I remember the taste of strawberries, milkshakes, and salty potato chips. I remember the feeling of Gabe’s lips on mine and the warm throbbing I feel between my legs, thinking about when we had sex. I remember how sad I was when my dog Ernie died. Dogs! I can’t believe I forgot dogs!

What would happen right now if I ripped all the pages out? Would it reset everything back to normal? What about the crystal? What if I broke it? Should I throw it out the window? Where is this power coming from? The crystal? The book? Me? My heart was pounding in my ears. What’s this feeling I’m feeling? I can hardly breathe. Fear. Nothing in this world can help me. I need to go back, but not too fast. I have to slowly make things right, even if that means reopening Pandora’s box.

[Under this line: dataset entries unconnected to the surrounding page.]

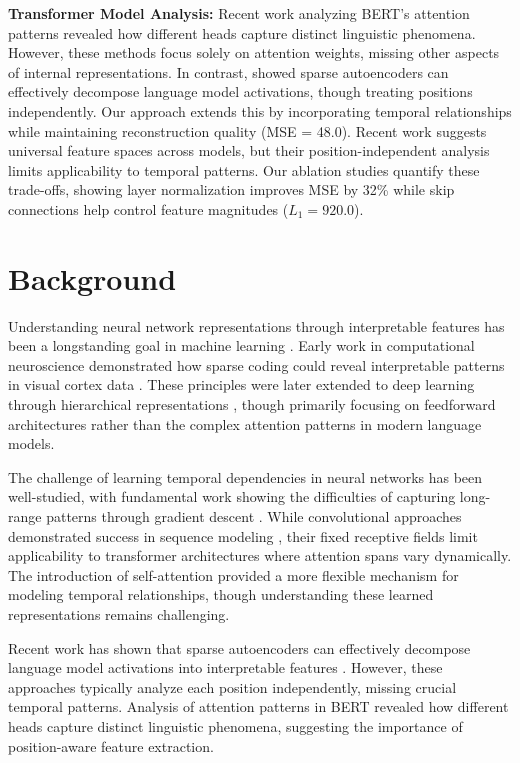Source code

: \documentclass{article} %
\begin{document}
\textbf{Transformer Model Analysis:} Recent work analyzing BERT's attention patterns \cite{Clark2019WhatDB} revealed how different heads capture distinct linguistic phenomena. However, these methods focus solely on attention weights, missing other aspects of internal representations. In contrast, \cite{Cunningham2023SparseAF} showed sparse autoencoders can effectively decompose language model activations, though treating positions independently. Our approach extends this by incorporating temporal relationships while maintaining reconstruction quality (MSE = 48.0). Recent work \cite{Lan2024SparseAR} suggests universal feature spaces across models, but their position-independent analysis limits applicability to temporal patterns. Our ablation studies quantify these trade-offs, showing layer normalization improves MSE by 32\% while skip connections help control feature magnitudes ($L_1 = 920.0$).


\section{Background}
\label{sec:background}

Understanding neural network representations through interpretable features has been a longstanding goal in machine learning \cite{Olshausen1996EmergenceOS}. Early work in computational neuroscience demonstrated how sparse coding could reveal interpretable patterns in visual cortex data \cite{Olshausen1996LearningEL}. These principles were later extended to deep learning through hierarchical representations \cite{Bengio2007LearningDA}, though primarily focusing on feedforward architectures rather than the complex attention patterns in modern language models.

The challenge of learning temporal dependencies in neural networks has been well-studied, with fundamental work showing the difficulties of capturing long-range patterns through gradient descent \cite{Bengio1994LearningLD}. While convolutional approaches demonstrated success in sequence modeling \cite{Bai2018AnEE}, their fixed receptive fields limit applicability to transformer architectures where attention spans vary dynamically. The introduction of self-attention \cite{vaswani2017attention} provided a more flexible mechanism for modeling temporal relationships, though understanding these learned representations remains challenging.

Recent work has shown that sparse autoencoders can effectively decompose language model activations into interpretable features \cite{Cunningham2023SparseAF}. However, these approaches typically analyze each position independently, missing crucial temporal patterns. Analysis of attention patterns in BERT \cite{Clark2019WhatDB} revealed how different heads capture distinct linguistic phenomena, suggesting the importance of position-aware feature extraction.
\end{document}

Remember when I said that I could sometimes see colors behind my lids when I closed my eyes? I’m planning to write something tonight in my journal — just something small and simple. I’ll record more in the morning if it works.

~

Morning, hi, it’s Olivia Chin. Yup, I remember my real last name. I woke up to the sound of loud voices from the street. I grabbed my journal and went to my window, where I saw a group of people looking up at the sky. Their mouths were open in amazement. Most of them were smiling. It worked. I wasn’t shocked because I remembered. I opened my book and read, “The sky is blue.”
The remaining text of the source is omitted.